Capiamoci, l’Autorità prova a mitigare l’effetto del suo parere, garantendo che la sospensione non deve essere comminata ai morosi in provata condizione di disagio sociale. Ma può bastare questo? Bene fa Fabrizio Premuti a sostenere che non stiamo parlando di un bene di lusso, ma di un bene di tutti, i cui costi dovrebbero limitarsi alle pure spese di gestione e non a generare utili. Eppure la tentazione di aggirare l’esito chiaro del Referendum, che proprio questo principio ha ribadito a furor di popolo, continua a pervadere l’Aeeg che già sulla remunerazione del capitale investito è stata accusata da più parti di ignorare testardamente il voto degli Italiani.

Lasciamo per un momento da parte le considerazioni politiche, e accantoniamo anche quelle giurisprudenziali (non sembra davvero sostenibile la sospensione di un bene fondamentale di fronte ai giudici). Anche pensando solamente alle condizioni in cui versa il nostro Paese, sembra davvero che la nostra Authority viva in un mondo diverso da quello che vediamo noi.

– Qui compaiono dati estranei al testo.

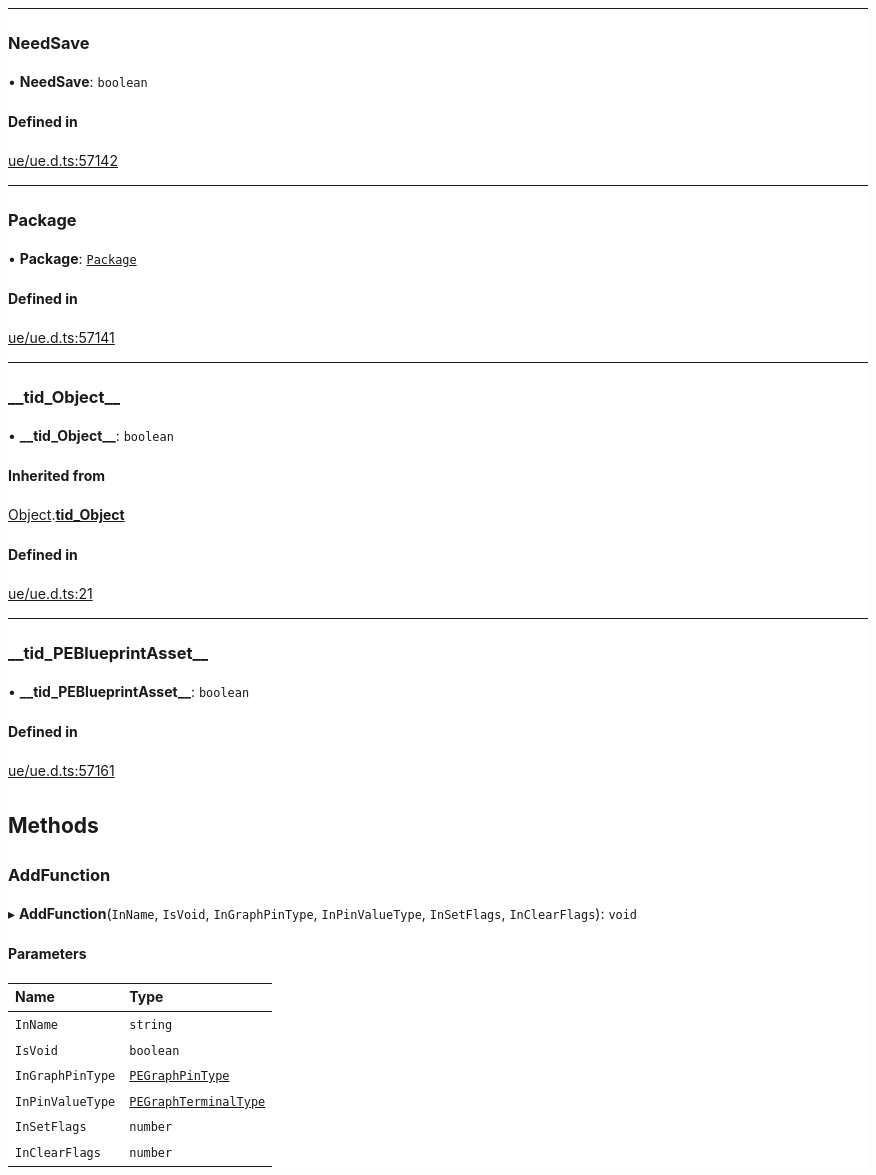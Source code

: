 ___

### NeedSave

• **NeedSave**: `boolean`

#### Defined in

[ue/ue.d.ts:57142](https://github.com/YugMetaverse/yug_typings/blob/b7d9b19/ue/ue.d.ts#L57142)

___

### Package

• **Package**: [`Package`](ue_ue.Package.md)

#### Defined in

[ue/ue.d.ts:57141](https://github.com/YugMetaverse/yug_typings/blob/b7d9b19/ue/ue.d.ts#L57141)

___

### \_\_tid\_Object\_\_

• **\_\_tid\_Object\_\_**: `boolean`

#### Inherited from

[Object](ue_ue.Object.md).[__tid_Object__](ue_ue.Object.md#__tid_object__)

#### Defined in

[ue/ue.d.ts:21](https://github.com/YugMetaverse/yug_typings/blob/b7d9b19/ue/ue.d.ts#L21)

___

### \_\_tid\_PEBlueprintAsset\_\_

• **\_\_tid\_PEBlueprintAsset\_\_**: `boolean`

#### Defined in

[ue/ue.d.ts:57161](https://github.com/YugMetaverse/yug_typings/blob/b7d9b19/ue/ue.d.ts#L57161)

## Methods

### AddFunction

▸ **AddFunction**(`InName`, `IsVoid`, `InGraphPinType`, `InPinValueType`, `InSetFlags`, `InClearFlags`): `void`

#### Parameters

| Name | Type |
| :------ | :------ |
| `InName` | `string` |
| `IsVoid` | `boolean` |
| `InGraphPinType` | [`PEGraphPinType`](ue_ue.PEGraphPinType.md) |
| `InPinValueType` | [`PEGraphTerminalType`](ue_ue.PEGraphTerminalType.md) |
| `InSetFlags` | `number` |
| `InClearFlags` | `number` |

Tra la vera e propria indigenza (a proposito, come verrebbe stabilito il “disagio economico documentato”? Con quali criteri? Sarebbe interessante capirlo) e gli utenti in “condizioni economiche agiate” c’è un Paese intero, quello che fatica ad arrivare a fine mese, costretto spesso a fare il gioco delle tre carte con le bollette e a una morosità di certo non voluta. Che facciamo con questi cittadini? Li sacrifichiamo in nome di un sistema che non brilla certo per efficienza e che nessuno ha mai realmente inteso ammodernare?»